FIG. 1 shows two opposing separator devices 1, but, according to the present invention, it is sufficient in certain cases with but a single separator device if the opposingly located edge of the stack 2 in relation to the separator device is supported by a fixed arrest which prevents displacement of the objects 3 in this direction, i.e. in a direction away from the separator device.
In the alternative with the single separator device and an arrest, the separator device will, in the normal case, enter into engagement with the upper edge portion of the uppermost object 3 in the stack. This upper edge portion is subjected to a force, on the one hand, in the separation direction 6 and, on the other hand, in the plane of extent of the object so that this tends to be lifted and displaced into abutment against the arrest if such abutment does not already exist beforehand. As soon as the uppermost object has been stopped by the arrest, its edge in engagement with the separator device will be separated from the subjacent stack and be lifted away therefrom so that the adhesive action of the oil film is broken.
In order to permit the above-described movement, it is necessary that the separator device 1 can be pivoted away from the stack 2 to some extent or be displaced away from it in order thereby to avoid bending and deforming of the object 3.

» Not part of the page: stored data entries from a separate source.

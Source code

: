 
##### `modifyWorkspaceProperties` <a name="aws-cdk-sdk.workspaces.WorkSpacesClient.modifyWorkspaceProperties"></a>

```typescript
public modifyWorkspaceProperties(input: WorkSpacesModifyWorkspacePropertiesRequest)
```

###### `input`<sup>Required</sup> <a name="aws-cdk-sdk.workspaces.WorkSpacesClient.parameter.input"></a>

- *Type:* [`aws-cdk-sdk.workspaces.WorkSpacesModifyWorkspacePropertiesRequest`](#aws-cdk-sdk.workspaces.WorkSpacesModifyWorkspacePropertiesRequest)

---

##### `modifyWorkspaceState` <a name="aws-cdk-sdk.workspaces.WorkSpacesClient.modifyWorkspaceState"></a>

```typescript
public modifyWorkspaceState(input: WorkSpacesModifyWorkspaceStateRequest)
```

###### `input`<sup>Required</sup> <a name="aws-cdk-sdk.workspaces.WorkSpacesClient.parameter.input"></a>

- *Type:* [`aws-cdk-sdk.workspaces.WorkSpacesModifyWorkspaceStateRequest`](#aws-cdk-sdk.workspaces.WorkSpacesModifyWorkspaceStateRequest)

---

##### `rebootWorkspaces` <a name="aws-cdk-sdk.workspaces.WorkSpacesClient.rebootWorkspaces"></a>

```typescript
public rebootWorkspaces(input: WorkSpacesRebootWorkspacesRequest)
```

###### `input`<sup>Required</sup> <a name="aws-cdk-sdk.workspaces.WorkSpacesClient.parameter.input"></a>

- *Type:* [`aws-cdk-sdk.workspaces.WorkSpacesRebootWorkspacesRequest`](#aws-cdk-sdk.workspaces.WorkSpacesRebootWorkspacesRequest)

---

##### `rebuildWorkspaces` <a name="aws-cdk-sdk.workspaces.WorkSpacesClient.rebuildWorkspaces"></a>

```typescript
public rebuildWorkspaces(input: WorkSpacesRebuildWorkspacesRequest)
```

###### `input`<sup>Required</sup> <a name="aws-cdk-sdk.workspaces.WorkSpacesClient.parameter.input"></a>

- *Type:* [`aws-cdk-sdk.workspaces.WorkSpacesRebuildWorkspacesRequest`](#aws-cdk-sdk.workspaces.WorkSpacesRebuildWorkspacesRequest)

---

If, for example, the next uppermost sheet in a stack 2 were to project out beyond the stack in a direction towards the separator device, the separator device will first come into engagement with this sheet. In such an event, the sheet will, on the one hand, be lifted from the stack in the separation direction 6 but will also be displaced in the plane of extent of the sheet as soon as the adhesive action of the oil film has been reduced or cancelled. In such instance, the sheet will be slid into contact against the arrest member, in which event the separator device will instead enter into engagement with the uppermost sheet in the stack, since the separator device inclines in a direction in over the stack. Thereafter, separation of the uppermost sheet continues in the manner described in the foregoing.
In the alternative with two opposing separator devices 1, engagement will be established in the normal case (no sheet projecting out laterally to any appreciable degree) approximately simultaneously between the separator devices 1 and opposing edges of the uppermost sheet 3, whereafter the opposing edges of the sheet are raised so that adhesion with the subjacent sheet is broken.
In such an alternative in which, for example, the next uppermost sheet projects out laterally, this will be grasped by the separator device located there. Approximately at the same time, the uppermost sheet will be grasped by the other separator device. As soon as the projecting sheet has been lifted by its separator device from the stack, it will be displaced laterally in under the uppermost sheet, for which reason engagement will be moved up to this sheet which is then lifted from the subjacent sheet.
In the embodiment illustrated in FIGS. 1-3, use is made of two opposing separator devices 1 in the form of threaded worms or screws 12 which abut against the upper opposing corner edges of the stack 2. For reasons which will be elaborated upon below, the screws 12 are disposed for counter-rotation and, therefore, their threads are also of opposite turn.
The screws each have their drive unit 7 which comprises a gear 8 and a motor 9. The drive unit 7 is suspended in a bracket 10 which is pivotal about a shaft 11 so that thereby the screws may execute pivoting motions and thereby be distanced from one another according as an object 3 is led up along the screws. This pivoting entails that the angle between the separation direction 6 and the feeding direction 5 will gradually decrease as the separation and pivoting of the screws 12 continues.
The pivot shaft 11 is placed in such a manner in relation to the centre of gravity of the bracket 10, the drive unit 7 and the screw 12 that the screws strive to be pivoted in towards the stack 2 and abut against the stack. As a result, the screws will be pretensioned in a direction in towards the stack.
It will be apparent from FIG. 3 that the drive units 7 are secured via the shafts 11 to abutments 13 which are located closely adjacent the side edges 22 of the stack 2 against which the screws 12 abut. It will also be apparent that these abutments 13 are of such height as to extend up over the uppermost sheet 3 in the stack 2.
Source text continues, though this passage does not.